Preference for wake words varies by user gender

I recently read a very interesting article on the design of aspects of choosing a wake word, the word you use to turn on a voice-activated system. In Star Trek it’s “Computer”, but these days two of the more popular ones are “Alexa” and “OK Google”. The article’s author was a designer and noted that she found “Ok Google” or “Hey Google” to be more pleasant to use than “Alexa”. As I was reading the comments (I know, I know) I noticed that a lot of the people who strongly protested that they preferred “Alexa” had usernames or avatars that I would associate with male users. It struck me that there might be an underlying social pattern here.

So, being the type of nerd I am, I whipped up a quick little survey to look at the interaction between user gender and their preference for wake words. The survey only had two questions:

  • What is your gender?
    • Male
    • Female
    • Other
  • If Google Home and the Echo offered identical performance in all ways except for the wake word (the word or phrase you use to wake the device and begin talking to it), which wake word would you prefer?
    • “Ok Google” or “Hey Google”
    • “Alexa”

I included only those options becuase those are the defaults–I am aware you can choose to change the Echo’s wake word. (And probably should, given recent events.) 67 people responded to my survey. (If you were one of them, thanks!)

So what were the results?
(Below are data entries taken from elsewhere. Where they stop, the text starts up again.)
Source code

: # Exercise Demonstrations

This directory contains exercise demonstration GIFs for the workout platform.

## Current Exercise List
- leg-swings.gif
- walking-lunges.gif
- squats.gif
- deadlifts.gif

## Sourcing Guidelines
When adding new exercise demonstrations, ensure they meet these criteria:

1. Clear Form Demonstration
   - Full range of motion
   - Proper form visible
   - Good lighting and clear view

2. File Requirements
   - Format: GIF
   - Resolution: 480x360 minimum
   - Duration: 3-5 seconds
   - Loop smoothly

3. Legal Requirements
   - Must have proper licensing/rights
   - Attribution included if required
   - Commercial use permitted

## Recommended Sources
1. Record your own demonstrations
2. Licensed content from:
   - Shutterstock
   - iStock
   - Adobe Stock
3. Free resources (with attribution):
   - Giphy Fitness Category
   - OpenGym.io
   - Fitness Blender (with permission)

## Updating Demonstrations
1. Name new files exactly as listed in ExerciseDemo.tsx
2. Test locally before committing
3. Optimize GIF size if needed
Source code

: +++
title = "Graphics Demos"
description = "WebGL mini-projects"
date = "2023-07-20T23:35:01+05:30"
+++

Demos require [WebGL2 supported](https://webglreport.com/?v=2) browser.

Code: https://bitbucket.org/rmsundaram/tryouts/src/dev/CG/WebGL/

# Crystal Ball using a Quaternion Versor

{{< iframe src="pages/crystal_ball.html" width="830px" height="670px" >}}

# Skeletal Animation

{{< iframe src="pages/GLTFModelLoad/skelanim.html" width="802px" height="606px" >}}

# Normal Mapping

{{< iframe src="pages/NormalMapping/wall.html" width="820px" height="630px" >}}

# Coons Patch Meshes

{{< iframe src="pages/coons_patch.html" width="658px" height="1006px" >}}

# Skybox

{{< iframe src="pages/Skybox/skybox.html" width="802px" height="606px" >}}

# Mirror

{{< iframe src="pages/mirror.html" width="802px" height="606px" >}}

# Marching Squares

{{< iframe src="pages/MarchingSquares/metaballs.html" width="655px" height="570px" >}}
They were actually pretty strongly in line with my initial observations: as a group, only men preferred “Alexa” to “Ok Google”. Furthermore, this preference was far weaker than people of other genders’ for “Ok Google”. Women preferred “Ok Google” at a rate of almost two-to-one, and no people of other genders preferred “Alexa”.

I did have a bit of a skewed sample, with more women than men and people of other genders, but the differences between genders were robust enough to be statistically significant (c2(2, N = 67) = 7.25, p = 0.02)).

genderandwakewords

Women preferred “Ok Google” to “Alexa” 27:11, men preferred “Alexa” to “Ok Google” 14:11, and the four people of other genders in my survey all preferred “Ok Google”.

So what’s the take-away? Well, for one, Johna Paolino (the author of the original article) is by no means alone in her preference for a non-gendered wake word. More broadly, I think that, like the Clippy debacle, this is excellent evidence that there are strong gendered differences in how users’ gender affects their interaction with virtual agents. If you’re working to create virtual agents, it’s important to consider all types of users or you might end up creating something that rubs more than half of your potential customers the wrong way.

My code and data are available here.

Google’s speech recognition has a gender bias

In my last post, I looked at how Google’s automatic speech recognition worked with different dialects. To get this data, I hand-checked annotations  more than 1500 words from fifty different accent tag videos .

Now, because I’m a sociolinguist and I know that it’s important to stratify your samples, I made sure I had an equal number of male and female speakers for each dialect. And when I compared performance on male and female talkers, I found something deeply disturbing: YouTube’s auto captions consistently performed better on male voices than female voice (t(47) = -2.7, p < 0.01.) . (You can see my data and analysis here.)

accuarcyByGender

On average, for each female speaker less than half (47%) her words were captioned correctly. The average male speaker, on the other hand, was captioned correctly 60% of the time.

It’s not that there’s a consistent but small effect size, either, 13% is a pretty big effect. The Cohen’s d was 0.7 which means, in non-math-speak, that if you pick a random man and random woman from my sample, there’s an almost 70% chance the transcriptions will be more accurate for the man. That’s pretty striking.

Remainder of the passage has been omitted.